Part of the US Commerce Department, the NTIA is distributing new coupons only as old coupons go unredeemed. Each coupon expires after 90 days.
According to market research house Nielsen, more than 6.5 million American households are still unable to receive digital transmissions.
The House Commerce Committee was scheduled to vote on a digital delay earlier this week. But the vote was postponed by Chairman Henry Waxman, who said we wanted to see what the Senate would do first.
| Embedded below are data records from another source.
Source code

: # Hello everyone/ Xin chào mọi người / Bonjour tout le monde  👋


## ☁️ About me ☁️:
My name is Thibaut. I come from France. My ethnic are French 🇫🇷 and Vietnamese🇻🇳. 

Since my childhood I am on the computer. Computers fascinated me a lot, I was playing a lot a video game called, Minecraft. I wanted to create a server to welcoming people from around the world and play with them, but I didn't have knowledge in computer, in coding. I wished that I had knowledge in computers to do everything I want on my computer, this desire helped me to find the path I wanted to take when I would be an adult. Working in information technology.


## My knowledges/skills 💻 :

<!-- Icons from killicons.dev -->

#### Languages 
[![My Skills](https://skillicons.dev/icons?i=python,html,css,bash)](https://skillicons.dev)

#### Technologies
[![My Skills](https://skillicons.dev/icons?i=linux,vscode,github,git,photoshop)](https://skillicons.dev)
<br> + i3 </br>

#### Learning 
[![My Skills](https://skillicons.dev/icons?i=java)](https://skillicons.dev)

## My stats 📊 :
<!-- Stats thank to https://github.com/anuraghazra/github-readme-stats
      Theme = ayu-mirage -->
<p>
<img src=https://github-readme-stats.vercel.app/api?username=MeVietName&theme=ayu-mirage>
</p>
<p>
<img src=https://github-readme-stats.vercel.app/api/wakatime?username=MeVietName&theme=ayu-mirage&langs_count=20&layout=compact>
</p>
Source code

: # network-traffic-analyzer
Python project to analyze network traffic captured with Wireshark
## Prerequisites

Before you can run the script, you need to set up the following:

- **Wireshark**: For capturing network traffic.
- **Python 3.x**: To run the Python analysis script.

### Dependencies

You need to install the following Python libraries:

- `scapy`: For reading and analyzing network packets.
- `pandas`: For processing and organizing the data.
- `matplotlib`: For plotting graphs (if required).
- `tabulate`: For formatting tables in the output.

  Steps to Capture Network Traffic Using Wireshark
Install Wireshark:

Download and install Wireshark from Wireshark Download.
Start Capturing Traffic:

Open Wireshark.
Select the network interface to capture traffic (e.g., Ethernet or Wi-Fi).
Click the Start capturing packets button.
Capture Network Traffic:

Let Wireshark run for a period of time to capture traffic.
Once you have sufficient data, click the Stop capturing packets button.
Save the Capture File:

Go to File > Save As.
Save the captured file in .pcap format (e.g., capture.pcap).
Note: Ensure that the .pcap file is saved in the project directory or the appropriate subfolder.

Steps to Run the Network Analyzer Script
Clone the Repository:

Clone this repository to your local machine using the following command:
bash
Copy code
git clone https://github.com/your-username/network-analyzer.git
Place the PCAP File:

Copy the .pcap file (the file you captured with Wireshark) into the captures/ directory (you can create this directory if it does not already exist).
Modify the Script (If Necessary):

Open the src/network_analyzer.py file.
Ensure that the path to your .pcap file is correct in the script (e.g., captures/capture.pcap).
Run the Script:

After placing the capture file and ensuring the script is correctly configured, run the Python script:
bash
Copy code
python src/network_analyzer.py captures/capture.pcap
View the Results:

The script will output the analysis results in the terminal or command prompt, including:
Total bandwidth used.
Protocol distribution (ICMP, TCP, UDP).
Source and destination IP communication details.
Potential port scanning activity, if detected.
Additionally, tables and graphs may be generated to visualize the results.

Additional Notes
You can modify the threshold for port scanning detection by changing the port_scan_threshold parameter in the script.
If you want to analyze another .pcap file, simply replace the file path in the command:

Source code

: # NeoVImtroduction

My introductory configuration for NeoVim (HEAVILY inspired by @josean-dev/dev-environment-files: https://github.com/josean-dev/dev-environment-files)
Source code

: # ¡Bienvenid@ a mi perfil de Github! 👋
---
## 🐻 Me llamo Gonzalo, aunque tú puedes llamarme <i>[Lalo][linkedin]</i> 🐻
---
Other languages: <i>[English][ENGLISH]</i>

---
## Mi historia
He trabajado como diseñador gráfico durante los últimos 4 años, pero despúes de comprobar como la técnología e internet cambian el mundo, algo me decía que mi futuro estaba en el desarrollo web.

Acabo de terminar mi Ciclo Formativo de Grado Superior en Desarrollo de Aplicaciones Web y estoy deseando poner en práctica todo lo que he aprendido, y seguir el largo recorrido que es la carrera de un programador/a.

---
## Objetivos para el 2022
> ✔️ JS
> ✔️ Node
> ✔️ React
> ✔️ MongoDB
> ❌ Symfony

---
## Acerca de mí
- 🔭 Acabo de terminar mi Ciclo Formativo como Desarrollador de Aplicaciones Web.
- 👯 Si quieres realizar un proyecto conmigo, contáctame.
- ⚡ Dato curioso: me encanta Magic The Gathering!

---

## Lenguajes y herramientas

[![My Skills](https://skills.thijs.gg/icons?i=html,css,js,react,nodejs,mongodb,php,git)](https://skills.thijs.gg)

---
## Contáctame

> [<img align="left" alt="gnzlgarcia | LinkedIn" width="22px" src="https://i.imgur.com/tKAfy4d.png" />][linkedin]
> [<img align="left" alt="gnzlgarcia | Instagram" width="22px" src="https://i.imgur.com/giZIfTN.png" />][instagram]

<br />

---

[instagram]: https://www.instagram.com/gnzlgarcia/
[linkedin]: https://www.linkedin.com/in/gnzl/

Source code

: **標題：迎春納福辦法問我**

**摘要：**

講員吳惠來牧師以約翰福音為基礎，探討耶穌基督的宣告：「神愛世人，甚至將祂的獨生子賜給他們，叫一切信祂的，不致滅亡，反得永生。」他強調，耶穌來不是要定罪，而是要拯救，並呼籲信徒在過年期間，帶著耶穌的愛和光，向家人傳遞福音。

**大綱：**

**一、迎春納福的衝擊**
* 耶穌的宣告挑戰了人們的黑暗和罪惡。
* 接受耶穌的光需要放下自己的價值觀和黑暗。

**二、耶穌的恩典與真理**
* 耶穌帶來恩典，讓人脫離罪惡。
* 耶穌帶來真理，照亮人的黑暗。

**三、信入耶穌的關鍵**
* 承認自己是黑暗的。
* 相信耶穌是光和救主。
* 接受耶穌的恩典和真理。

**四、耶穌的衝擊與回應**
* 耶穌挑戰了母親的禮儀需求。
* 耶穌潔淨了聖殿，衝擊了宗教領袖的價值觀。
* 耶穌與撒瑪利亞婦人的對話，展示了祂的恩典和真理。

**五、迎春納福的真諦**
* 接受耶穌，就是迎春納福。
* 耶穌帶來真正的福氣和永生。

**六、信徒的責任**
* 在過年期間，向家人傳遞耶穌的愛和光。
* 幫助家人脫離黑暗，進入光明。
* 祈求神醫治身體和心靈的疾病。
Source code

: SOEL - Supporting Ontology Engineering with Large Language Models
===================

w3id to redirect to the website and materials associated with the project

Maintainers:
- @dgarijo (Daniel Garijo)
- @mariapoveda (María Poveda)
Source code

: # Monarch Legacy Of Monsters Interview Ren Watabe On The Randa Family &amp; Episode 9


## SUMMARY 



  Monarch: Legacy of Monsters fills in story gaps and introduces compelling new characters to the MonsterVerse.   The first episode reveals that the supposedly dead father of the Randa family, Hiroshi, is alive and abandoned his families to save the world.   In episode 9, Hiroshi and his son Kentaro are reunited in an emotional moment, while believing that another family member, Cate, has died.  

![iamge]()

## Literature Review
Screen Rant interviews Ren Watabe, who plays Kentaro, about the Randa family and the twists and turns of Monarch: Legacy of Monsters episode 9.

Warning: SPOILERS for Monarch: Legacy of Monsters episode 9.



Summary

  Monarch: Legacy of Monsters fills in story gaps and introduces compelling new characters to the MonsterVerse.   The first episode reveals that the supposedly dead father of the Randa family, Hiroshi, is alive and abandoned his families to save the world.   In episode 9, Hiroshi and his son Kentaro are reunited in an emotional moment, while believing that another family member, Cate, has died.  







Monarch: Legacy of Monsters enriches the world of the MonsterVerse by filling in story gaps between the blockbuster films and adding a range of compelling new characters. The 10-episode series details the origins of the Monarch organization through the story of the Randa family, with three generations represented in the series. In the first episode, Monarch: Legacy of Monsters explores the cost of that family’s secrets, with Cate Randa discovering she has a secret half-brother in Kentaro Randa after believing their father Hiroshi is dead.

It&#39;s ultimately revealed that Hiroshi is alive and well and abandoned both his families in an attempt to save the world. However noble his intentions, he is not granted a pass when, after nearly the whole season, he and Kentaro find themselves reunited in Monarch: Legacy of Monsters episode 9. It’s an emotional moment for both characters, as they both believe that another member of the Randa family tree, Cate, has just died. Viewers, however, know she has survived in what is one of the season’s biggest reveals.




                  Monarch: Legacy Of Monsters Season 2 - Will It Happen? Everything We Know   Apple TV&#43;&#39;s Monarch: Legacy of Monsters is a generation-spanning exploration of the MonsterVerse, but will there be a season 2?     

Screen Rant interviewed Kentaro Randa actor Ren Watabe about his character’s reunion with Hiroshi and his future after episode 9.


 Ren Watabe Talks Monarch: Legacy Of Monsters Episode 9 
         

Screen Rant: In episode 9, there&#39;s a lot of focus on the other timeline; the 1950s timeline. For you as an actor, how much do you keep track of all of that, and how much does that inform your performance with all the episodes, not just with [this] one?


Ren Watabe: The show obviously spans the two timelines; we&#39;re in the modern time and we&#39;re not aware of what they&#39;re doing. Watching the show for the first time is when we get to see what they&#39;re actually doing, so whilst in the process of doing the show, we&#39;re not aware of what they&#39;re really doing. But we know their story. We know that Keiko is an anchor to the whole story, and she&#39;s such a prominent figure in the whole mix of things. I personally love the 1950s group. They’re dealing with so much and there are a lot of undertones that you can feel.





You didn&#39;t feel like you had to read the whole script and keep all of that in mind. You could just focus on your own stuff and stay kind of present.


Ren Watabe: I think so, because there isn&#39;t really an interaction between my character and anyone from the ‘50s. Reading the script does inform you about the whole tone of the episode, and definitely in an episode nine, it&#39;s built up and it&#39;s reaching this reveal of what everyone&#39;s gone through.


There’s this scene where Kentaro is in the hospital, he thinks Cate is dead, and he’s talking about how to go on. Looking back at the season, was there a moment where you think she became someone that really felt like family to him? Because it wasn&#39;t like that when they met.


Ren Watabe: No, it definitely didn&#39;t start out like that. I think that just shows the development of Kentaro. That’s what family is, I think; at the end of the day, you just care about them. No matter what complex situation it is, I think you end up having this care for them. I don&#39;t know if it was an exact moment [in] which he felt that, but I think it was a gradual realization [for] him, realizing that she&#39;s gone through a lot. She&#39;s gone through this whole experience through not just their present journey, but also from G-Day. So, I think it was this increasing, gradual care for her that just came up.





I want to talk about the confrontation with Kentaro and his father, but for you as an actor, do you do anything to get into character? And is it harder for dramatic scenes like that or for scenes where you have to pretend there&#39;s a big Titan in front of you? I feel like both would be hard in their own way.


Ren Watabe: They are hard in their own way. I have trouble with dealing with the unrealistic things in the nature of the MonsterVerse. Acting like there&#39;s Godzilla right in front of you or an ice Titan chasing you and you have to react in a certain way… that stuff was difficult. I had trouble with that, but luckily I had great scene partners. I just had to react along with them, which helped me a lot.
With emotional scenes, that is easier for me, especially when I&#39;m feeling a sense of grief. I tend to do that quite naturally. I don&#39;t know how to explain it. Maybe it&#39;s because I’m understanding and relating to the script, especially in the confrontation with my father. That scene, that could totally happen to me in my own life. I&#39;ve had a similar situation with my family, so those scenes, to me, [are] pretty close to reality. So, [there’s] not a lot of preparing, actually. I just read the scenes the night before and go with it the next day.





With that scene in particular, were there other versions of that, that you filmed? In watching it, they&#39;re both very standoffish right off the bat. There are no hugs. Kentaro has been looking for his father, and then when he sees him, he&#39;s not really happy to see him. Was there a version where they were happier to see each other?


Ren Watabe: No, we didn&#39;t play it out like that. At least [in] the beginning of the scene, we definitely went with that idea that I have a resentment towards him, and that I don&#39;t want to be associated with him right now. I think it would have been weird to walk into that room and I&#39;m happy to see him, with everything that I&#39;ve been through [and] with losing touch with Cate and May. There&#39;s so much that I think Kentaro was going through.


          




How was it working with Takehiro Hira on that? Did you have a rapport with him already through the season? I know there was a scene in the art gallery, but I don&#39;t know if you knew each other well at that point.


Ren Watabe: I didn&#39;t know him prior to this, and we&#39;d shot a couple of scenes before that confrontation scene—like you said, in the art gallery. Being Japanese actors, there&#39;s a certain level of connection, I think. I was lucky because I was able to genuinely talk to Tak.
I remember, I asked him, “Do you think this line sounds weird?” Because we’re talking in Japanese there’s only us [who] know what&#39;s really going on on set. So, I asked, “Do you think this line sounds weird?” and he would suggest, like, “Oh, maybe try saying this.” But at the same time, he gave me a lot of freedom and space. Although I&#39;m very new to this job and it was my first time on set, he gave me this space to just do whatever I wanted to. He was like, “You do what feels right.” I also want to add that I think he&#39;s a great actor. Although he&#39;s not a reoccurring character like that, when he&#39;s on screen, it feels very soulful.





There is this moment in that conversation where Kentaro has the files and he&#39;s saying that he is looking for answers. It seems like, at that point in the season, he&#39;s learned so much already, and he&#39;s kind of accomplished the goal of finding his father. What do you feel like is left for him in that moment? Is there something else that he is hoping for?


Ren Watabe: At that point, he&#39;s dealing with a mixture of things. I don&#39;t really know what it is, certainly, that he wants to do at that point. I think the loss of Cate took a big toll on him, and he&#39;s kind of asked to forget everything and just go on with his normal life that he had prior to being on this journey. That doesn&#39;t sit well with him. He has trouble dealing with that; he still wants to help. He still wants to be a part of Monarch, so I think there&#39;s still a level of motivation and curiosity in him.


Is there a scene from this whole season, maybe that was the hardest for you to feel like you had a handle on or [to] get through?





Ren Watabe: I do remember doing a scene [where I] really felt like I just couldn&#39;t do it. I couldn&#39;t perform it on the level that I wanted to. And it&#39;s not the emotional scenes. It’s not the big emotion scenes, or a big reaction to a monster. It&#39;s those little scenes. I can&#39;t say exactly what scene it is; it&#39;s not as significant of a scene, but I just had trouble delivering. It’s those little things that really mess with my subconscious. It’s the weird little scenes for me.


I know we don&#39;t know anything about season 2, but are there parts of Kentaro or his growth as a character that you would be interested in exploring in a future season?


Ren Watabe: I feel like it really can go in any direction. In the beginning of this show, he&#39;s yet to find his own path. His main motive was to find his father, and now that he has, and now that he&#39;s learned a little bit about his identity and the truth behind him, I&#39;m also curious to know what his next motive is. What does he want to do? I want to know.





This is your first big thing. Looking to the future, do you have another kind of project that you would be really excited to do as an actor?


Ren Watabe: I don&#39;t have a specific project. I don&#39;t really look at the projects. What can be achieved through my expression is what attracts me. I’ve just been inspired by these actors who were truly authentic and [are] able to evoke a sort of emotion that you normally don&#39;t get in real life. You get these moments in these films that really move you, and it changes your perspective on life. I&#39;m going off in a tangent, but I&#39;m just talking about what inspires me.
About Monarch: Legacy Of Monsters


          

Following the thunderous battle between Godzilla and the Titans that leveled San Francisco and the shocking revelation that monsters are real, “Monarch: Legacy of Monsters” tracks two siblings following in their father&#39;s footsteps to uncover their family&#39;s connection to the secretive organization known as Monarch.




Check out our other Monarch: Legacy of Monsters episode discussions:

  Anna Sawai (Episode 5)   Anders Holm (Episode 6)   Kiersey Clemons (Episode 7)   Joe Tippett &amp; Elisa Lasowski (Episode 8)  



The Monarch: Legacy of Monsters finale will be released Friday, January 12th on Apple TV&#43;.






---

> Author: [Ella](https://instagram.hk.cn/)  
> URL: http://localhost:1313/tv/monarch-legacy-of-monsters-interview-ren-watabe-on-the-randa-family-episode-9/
The Senate is expected to pass the bill next week, and the House is expected to follow suit shortly thereafter. ®
@ Dean Collins
There's a saying in government: "Never kill the job!" More consultants get to keep their snouts in the public trough longer, the pols in DC get to point fingers. It's a win/win! Mine's the one with the coupons stuffed in the pockets.
The Hell with Them!
Switch 'em off now, that'll teach the lazy to get moving when they should have!
In case of emergencies?
Why do you need a TV for emergencies? I'd be more likely to go for the radio for emergency info tbh... it's more likely to still be working after the bomb has dropped. All this crazy talk of generators and battery backups... When there's a hurricane blowing, what could I get from 200W mains-powered TV that I couldn't from a hand-held, battery powered LW receiver (that's assuming my digital tv wasn't spazzing out with broken sound because it was raining a bit)?